What are institutional safeguards?
The ECI has said time and again that EVMs and their systems are “robust, secure, and tamper-proof”, owing to the technical and institutional safeguards in place. The ECI claims that the safeguards, such as the sealing of machines with signatures of polling agents, first-level checks, randomisation of machines, and a series of mock polls before the actual voting, cannot be circumvented. However, domain experts and former observers have shown that vulnerabilities can arise. For example, Mr. Gopinathan states in his report that since it is “known upfront that a fixed number of votes cast at the beginning of the polls in each polling station”, will be part of the third mock poll, “theoretically a hack can easily bypass the first few votes, thereby preventing detection of foul play as every key press in the EVM is date and time stamped”.
How will RVMs be different?
The EC states in its concept note that the Multi-Constituency RVM for migrant voting will have the same security system and voting experience as the EVM. This essentially means that the challenges mentioned above with regard to the current EVMs will persist when it comes to the RVMs.
Besides, the Commission says the RVM can handle multiple constituencies (up to 72) from a single remote polling booth. For this, instead of a fixed ballot paper sheet, the machine has been modified to have an electronic dynamic ballot display which will present different candidate lists corresponding to the constituency number of the voter read by a constituency card reader. The ECI has added a digital public display unit or a monitor to act as an interface between the constituency card reader and the BU display. As for the commissioning process of the machine, the electronic ballot will be prepared by the Returning Officers (ROs) of home constituencies of voters, and forwarded to the remote RO for uploading in the SLU.
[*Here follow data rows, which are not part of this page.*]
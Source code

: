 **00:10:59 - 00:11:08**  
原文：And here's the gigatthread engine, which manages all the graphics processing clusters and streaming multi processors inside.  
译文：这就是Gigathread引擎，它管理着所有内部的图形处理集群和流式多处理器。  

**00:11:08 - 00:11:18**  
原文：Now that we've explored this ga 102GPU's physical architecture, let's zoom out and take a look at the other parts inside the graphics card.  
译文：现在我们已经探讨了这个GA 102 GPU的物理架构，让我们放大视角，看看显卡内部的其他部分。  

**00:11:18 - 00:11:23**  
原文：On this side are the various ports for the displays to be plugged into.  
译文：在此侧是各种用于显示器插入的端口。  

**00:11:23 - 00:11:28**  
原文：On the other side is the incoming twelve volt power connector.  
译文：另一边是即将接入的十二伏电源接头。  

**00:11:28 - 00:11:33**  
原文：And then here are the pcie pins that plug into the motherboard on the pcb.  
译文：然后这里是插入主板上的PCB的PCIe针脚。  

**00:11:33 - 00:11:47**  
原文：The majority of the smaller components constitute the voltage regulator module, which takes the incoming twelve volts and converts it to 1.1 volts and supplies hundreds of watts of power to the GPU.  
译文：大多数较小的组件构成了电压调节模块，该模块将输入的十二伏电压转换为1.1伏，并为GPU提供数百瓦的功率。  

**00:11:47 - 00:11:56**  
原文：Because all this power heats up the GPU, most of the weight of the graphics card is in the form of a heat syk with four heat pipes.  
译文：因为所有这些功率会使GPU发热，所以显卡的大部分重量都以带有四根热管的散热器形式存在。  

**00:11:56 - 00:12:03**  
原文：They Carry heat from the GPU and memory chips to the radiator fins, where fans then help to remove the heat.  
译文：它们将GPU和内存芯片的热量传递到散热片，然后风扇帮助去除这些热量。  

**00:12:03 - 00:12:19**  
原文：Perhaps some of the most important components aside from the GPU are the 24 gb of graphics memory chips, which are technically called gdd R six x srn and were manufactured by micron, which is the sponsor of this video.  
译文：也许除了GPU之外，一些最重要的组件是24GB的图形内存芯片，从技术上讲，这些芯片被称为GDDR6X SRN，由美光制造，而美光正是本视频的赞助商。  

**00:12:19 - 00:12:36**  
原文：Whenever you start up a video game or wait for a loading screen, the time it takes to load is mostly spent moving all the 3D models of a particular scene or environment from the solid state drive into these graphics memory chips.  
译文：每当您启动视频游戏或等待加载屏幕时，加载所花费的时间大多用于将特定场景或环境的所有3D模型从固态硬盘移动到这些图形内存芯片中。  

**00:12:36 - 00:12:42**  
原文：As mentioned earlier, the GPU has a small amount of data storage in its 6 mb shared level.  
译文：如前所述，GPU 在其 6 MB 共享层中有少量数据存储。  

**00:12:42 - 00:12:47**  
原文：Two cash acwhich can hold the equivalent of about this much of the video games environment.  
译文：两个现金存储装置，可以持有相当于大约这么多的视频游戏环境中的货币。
This would raise questions about how these new devices communicate with each other — is there a device with programmable memory? At what point is the unit connected to an external device for symbol loading, and while the keys on the BU are mapped to the serial numbers, would it be possible to mess with the digital display to show a modified list to the voter?
Besides machine related concerns, Dr. Banerjee pointed out the logistical and administrative challenges that remote voting would present. These include questions on how voter registration will take place in remote locations, how names will be removed from the electoral rolls of the home constituency, how remote voting applications will be made transparent etc.
- EVMs started being used on a larger scale in 1992 and since 2000, have been used in all Lok Sabha and State Assembly elections.
- The current EVM setup has a Balloting Unit (BU) which is connected to the VVPAT printer, both of which are inside the voting compartment.
- The EC states in its concept note that the Multi-Constituency RVM for migrant voting will have the same security system and voting experience as the EVM.